DATA EXTRACTS START

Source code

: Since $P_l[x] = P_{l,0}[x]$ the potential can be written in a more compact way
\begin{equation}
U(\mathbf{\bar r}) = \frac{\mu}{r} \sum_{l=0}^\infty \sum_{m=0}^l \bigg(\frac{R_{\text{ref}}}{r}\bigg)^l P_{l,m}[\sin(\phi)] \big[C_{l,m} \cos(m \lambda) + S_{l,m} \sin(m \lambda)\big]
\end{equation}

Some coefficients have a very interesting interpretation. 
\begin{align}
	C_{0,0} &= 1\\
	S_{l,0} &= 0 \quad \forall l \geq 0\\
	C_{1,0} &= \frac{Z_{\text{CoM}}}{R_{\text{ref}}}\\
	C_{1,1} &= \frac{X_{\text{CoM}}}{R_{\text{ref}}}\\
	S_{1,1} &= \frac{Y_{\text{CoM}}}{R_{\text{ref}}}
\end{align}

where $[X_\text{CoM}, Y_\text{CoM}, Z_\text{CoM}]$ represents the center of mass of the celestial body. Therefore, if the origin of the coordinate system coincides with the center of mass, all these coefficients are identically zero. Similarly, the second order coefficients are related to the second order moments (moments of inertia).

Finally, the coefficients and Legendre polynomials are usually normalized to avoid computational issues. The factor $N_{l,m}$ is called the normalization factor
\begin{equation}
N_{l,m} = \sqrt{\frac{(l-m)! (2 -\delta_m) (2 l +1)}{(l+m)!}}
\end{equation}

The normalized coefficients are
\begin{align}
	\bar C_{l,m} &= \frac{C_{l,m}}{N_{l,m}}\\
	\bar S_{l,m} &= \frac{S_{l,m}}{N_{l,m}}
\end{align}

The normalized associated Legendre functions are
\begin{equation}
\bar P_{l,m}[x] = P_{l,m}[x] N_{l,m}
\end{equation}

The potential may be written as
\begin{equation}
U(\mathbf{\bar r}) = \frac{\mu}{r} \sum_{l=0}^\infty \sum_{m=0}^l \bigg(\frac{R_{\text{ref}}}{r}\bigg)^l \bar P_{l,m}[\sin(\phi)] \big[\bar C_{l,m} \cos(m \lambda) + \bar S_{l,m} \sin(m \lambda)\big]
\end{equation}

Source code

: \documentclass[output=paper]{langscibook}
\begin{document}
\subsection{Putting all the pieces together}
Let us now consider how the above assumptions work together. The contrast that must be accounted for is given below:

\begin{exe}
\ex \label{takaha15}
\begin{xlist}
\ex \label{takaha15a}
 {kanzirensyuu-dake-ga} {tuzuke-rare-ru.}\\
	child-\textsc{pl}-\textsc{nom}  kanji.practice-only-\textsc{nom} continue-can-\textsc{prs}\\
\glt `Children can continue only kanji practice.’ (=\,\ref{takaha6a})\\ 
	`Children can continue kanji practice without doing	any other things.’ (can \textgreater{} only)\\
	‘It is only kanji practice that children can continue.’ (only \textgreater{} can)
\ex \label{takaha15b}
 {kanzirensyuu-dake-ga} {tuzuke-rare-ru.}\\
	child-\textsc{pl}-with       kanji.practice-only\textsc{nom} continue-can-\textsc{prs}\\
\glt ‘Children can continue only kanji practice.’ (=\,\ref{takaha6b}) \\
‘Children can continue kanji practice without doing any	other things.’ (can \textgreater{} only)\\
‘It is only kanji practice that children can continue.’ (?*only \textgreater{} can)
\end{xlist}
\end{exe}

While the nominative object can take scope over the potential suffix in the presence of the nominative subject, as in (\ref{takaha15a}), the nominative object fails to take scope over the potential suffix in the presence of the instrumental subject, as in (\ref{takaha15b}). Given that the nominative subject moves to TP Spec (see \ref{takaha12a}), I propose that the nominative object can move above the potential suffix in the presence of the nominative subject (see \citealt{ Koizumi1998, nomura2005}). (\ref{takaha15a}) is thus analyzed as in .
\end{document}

DATA EXTRACTS END

(WORK ITEM): Which of the lines above hold the string "things"? Copy each one.

(EXERCISE OUTPUT):
	`Children can continue kanji practice without doing	any other things.’ (can \textgreater{} only)\\
‘Children can continue kanji practice without doing any	other things.’ (can \textgreater{} only)\\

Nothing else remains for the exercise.